# Task requirements
In the copy you make of the entries, no picture should appear, and every word must match.

# Supplied records
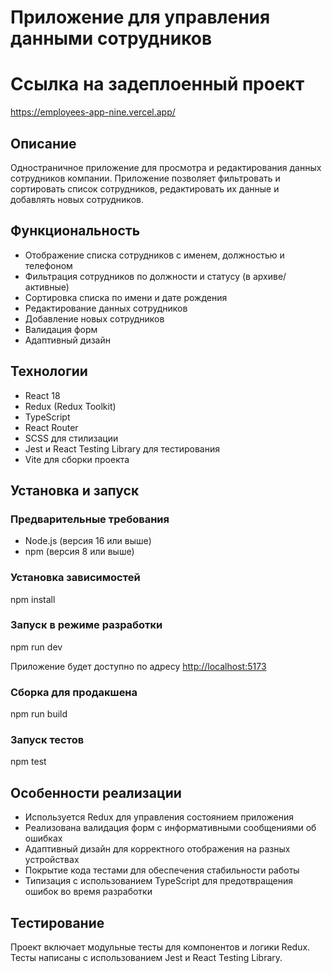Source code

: # Приложение для управления данными сотрудников

# Ссылка на задеплоенный проект

https://employees-app-nine.vercel.app/

## Описание

Одностраничное приложение для просмотра и редактирования данных сотрудников компании. Приложение позволяет фильтровать и сортировать список сотрудников, редактировать их данные и добавлять новых сотрудников.

## Функциональность

- Отображение списка сотрудников с именем, должностью и телефоном
- Фильтрация сотрудников по должности и статусу (в архиве/активные)
- Сортировка списка по имени и дате рождения
- Редактирование данных сотрудников
- Добавление новых сотрудников
- Валидация форм
- Адаптивный дизайн

## Технологии

- React 18
- Redux (Redux Toolkit)
- TypeScript
- React Router
- SCSS для стилизации
- Jest и React Testing Library для тестирования
- Vite для сборки проекта

## Установка и запуск

### Предварительные требования

- Node.js (версия 16 или выше)
- npm (версия 8 или выше)

### Установка зависимостей

npm install

### Запуск в режиме разработки

npm run dev

Приложение будет доступно по адресу [http://localhost:5173](http://localhost:5173)

### Сборка для продакшена

npm run build

### Запуск тестов

npm test

## Особенности реализации

- Используется Redux для управления состоянием приложения
- Реализована валидация форм с информативными сообщениями об ошибках
- Адаптивный дизайн для корректного отображения на разных устройствах
- Покрытие кода тестами для обеспечения стабильности работы
- Типизация с использованием TypeScript для предотвращения ошибок во время разработки

## Тестирование

Проект включает модульные тесты для компонентов и логики Redux. Тесты написаны с использованием Jest и React Testing Library.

# Completed task
Source code

: # Приложение для управления данными сотрудников

# Ссылка на задеплоенный проект

https://employees-app-nine.vercel.app/

## Описание

Одностраничное приложение для просмотра и редактирования данных сотрудников компании. Приложение позволяет фильтровать и сортировать список сотрудников, редактировать их данные и добавлять новых сотрудников.

## Функциональность

- Отображение списка сотрудников с именем, должностью и телефоном
- Фильтрация сотрудников по должности и статусу (в архиве/активные)
- Сортировка списка по имени и дате рождения
- Редактирование данных сотрудников
- Добавление новых сотрудников
- Валидация форм
- Адаптивный дизайн

## Технологии

- React 18
- Redux (Redux Toolkit)
- TypeScript
- React Router
- SCSS для стилизации
- Jest и React Testing Library для тестирования
- Vite для сборки проекта

## Установка и запуск

### Предварительные требования

- Node.js (версия 16 или выше)
- npm (версия 8 или выше)

### Установка зависимостей

npm install

### Запуск в режиме разработки

npm run dev

Приложение будет доступно по адресу [http://localhost:5173](http://localhost:5173)

### Сборка для продакшена

npm run build

### Запуск тестов

npm test

## Особенности реализации

- Используется Redux для управления состоянием приложения
- Реализована валидация форм с информативными сообщениями об ошибках
- Адаптивный дизайн для корректного отображения на разных устройствах
- Покрытие кода тестами для обеспечения стабильности работы
- Типизация с использованием TypeScript для предотвращения ошибок во время разработки

## Тестирование

Проект включает модульные тесты для компонентов и логики Redux. Тесты написаны с использованием Jest и React Testing Library.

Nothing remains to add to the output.